> [WORK INSTRUCTION]: Transcribe the records exactly from the line with "guardare mi palabra, no gustará" to the end, both included.

> [Source texts of formatted documents]:
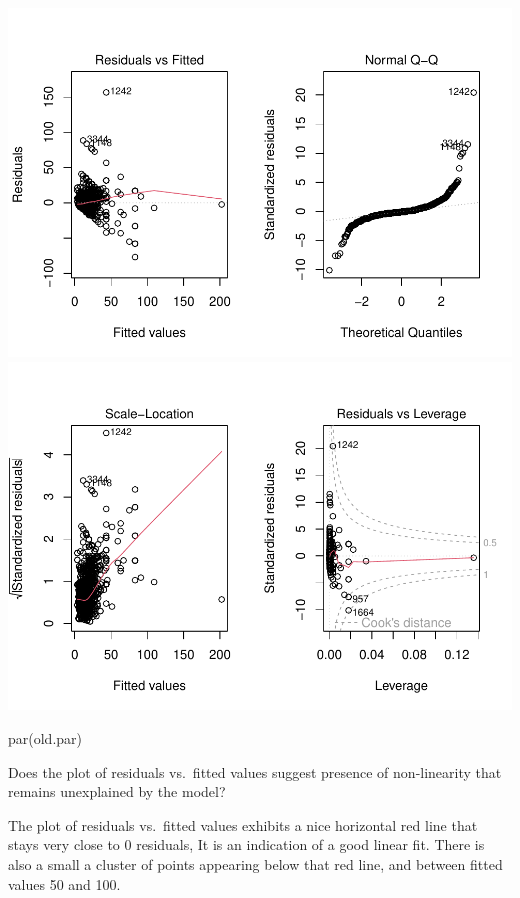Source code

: \documentclass[
]{article}
\newenvironment{Shaded}{\begin{snugshade}}{\end{snugshade}}
\newcommand{\FunctionTok}[1]{\textcolor[rgb]{0.00,0.00,0.00}{#1}}
\newcommand{\NormalTok}[1]{#1}
\begin{document}
\includegraphics{linear_regression__uc_files/figure-latex/Problem1_Q4-1.pdf}
\includegraphics{linear_regression__uc_files/figure-latex/Problem1_Q4-2.pdf}

\begin{Shaded}
\begin{Highlighting}[]
\FunctionTok{par}\NormalTok{(old.par)}
\end{Highlighting}
\end{Shaded}

Does the plot of residuals vs.~fitted values suggest presence of
non-linearity that remains unexplained by the model?

The plot of residuals vs.~fitted values exhibits a nice horizontal red
line that stays very close to 0 residuals, It is an indication of a good
linear fit. There is also a small a cluster of points appearing below
that red line, and between fitted values 50 and 100.
\end{document}

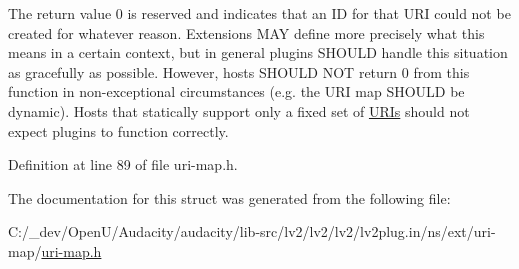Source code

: The return value 0 is reserved and indicates that an ID for that U\+RI could not be created for whatever reason. Extensions M\+AY define more precisely what this means in a certain context, but in general plugins S\+H\+O\+U\+LD handle this situation as gracefully as possible. However, hosts S\+H\+O\+U\+LD N\+OT return 0 from this function in non-\/exceptional circumstances (e.\+g. the U\+RI map S\+H\+O\+U\+LD be dynamic). Hosts that statically support only a fixed set of \hyperlink{struct_u_r_is}{U\+R\+Is} should not expect plugins to function correctly. 

Definition at line 89 of file uri-\/map.\+h.



The documentation for this struct was generated from the following file\+:\begin{DoxyCompactItemize}
\item 
C\+:/\+\_\+dev/\+Open\+U/\+Audacity/audacity/lib-\/src/lv2/lv2/lv2/lv2plug.\+in/ns/ext/uri-\/map/\hyperlink{uri-map_8h}{uri-\/map.\+h}\end{DoxyCompactItemize}
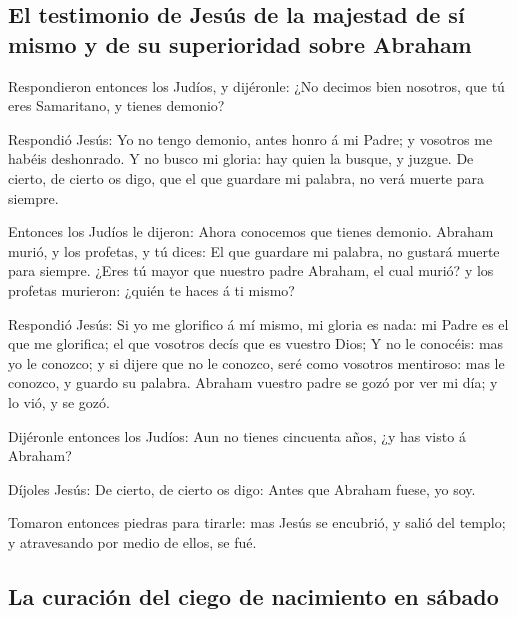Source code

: \hypertarget{el-testimonio-de-jesuxfas-de-la-majestad-de-suxed-mismo-y-de-su-superioridad-sobre-abraham}{%
\subsection{El testimonio de Jesús de la majestad de sí mismo y de su
superioridad sobre
Abraham}\label{el-testimonio-de-jesuxfas-de-la-majestad-de-suxed-mismo-y-de-su-superioridad-sobre-abraham}}

 Respondieron entonces los Judíos, y dijéronle: ¿No
decimos bien nosotros, que tú eres Samaritano, y tienes demonio?

 Respondió Jesús: Yo no tengo demonio, antes honro á mi
Padre; y vosotros me habéis deshonrado.  Y no busco mi
gloria: hay quien la busque, y juzgue.  De cierto, de
cierto os digo, que el que guardare mi palabra, no verá muerte para
siempre.

 Entonces los Judíos le dijeron: Ahora conocemos que
tienes demonio. Abraham murió, y los profetas, y tú dices: El que
guardare mi palabra, no gustará muerte para siempre. 
¿Eres tú mayor que nuestro padre Abraham, el cual murió? y los profetas
murieron: ¿quién te haces á ti mismo?

 Respondió Jesús: Si yo me glorifico á mí mismo, mi
gloria es nada: mi Padre es el que me glorifica; el que vosotros decís
que es vuestro Dios;  Y no le conocéis: mas yo le
conozco; y si dijere que no le conozco, seré como vosotros mentiroso:
mas le conozco, y guardo su palabra.  Abraham vuestro
padre se gozó por ver mi día; y lo vió, y se gozó.

 Dijéronle entonces los Judíos: Aun no tienes cincuenta
años, ¿y has visto á Abraham?

 Díjoles Jesús: De cierto, de cierto os digo: Antes que
Abraham fuese, yo soy.

 Tomaron entonces piedras para tirarle: mas Jesús se
encubrió, y salió del templo; y atravesando por medio de ellos, se fué.

\hypertarget{la-curaciuxf3n-del-ciego-de-nacimiento-en-suxe1bado}{%
\subsection{La curación del ciego de nacimiento en
sábado}\label{la-curaciuxf3n-del-ciego-de-nacimiento-en-suxe1bado}}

> [OUTPUT]:
guardare mi palabra, no gustará muerte para siempre. 
¿Eres tú mayor que nuestro padre Abraham, el cual murió? y los profetas
murieron: ¿quién te haces á ti mismo?

 Respondió Jesús: Si yo me glorifico á mí mismo, mi
gloria es nada: mi Padre es el que me glorifica; el que vosotros decís
que es vuestro Dios;  Y no le conocéis: mas yo le
conozco; y si dijere que no le conozco, seré como vosotros mentiroso:
mas le conozco, y guardo su palabra.  Abraham vuestro
padre se gozó por ver mi día; y lo vió, y se gozó.

 Dijéronle entonces los Judíos: Aun no tienes cincuenta
años, ¿y has visto á Abraham?

 Díjoles Jesús: De cierto, de cierto os digo: Antes que
Abraham fuese, yo soy.

 Tomaron entonces piedras para tirarle: mas Jesús se
encubrió, y salió del templo; y atravesando por medio de ellos, se fué.

\hypertarget{la-curaciuxf3n-del-ciego-de-nacimiento-en-suxe1bado}{%
\subsection{La curación del ciego de nacimiento en
sábado}\label{la-curaciuxf3n-del-ciego-de-nacimiento-en-suxe1bado}}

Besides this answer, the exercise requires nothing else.